[Stored data]
---+---
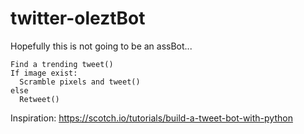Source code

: # twitter-oleztBot

Hopefully this is not going to be an assBot...
```
Find a trending tweet()
If image exist:
  Scramble pixels and tweet()
else
  Retweet()
```

Inspiration: https://scotch.io/tutorials/build-a-tweet-bot-with-python
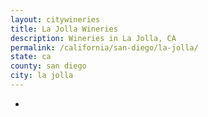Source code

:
 ```yaml
---
layout: citywineries
title: La Jolla Wineries
description: Wineries in La Jolla, CA
permalink: /california/san-diego/la-jolla/
state: ca
county: san diego
city: la jolla
---
```

-
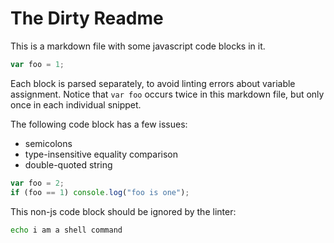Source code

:# The Dirty Readme

This is a markdown file with some javascript code blocks in it.

```js
var foo = 1;
```

Each block is parsed separately, to avoid linting errors about variable
assignment. Notice that `var foo` occurs twice in this markdown file,
but only once in each individual snippet.

The following code block has a few issues:

- semicolons
- type-insensitive equality comparison
- double-quoted string

```javascript
var foo = 2;
if (foo == 1) console.log("foo is one");
```

This non-js code block should be ignored by the linter:

```sh
echo i am a shell command
```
---+---
#### [Task prompt]
"Each block is" marks the last line to keep. Retype every line from the start of the entries through that one, exactly, and drop the pictures.

#### [Answer box]
Source code

: # twitter-oleztBot

Hopefully this is not going to be an assBot...
```
Find a trending tweet()
If image exist:
  Scramble pixels and tweet()
else
  Retweet()
```

Inspiration: https://scotch.io/tutorials/build-a-tweet-bot-with-python
Source code

:
 ```yaml
---
layout: citywineries
title: La Jolla Wineries
description: Wineries in La Jolla, CA
permalink: /california/san-diego/la-jolla/
state: ca
county: san diego
city: la jolla
---
```

-
Source code

:# The Dirty Readme

This is a markdown file with some javascript code blocks in it.

```js
var foo = 1;
```

Each block is parsed separately, to avoid linting errors about variable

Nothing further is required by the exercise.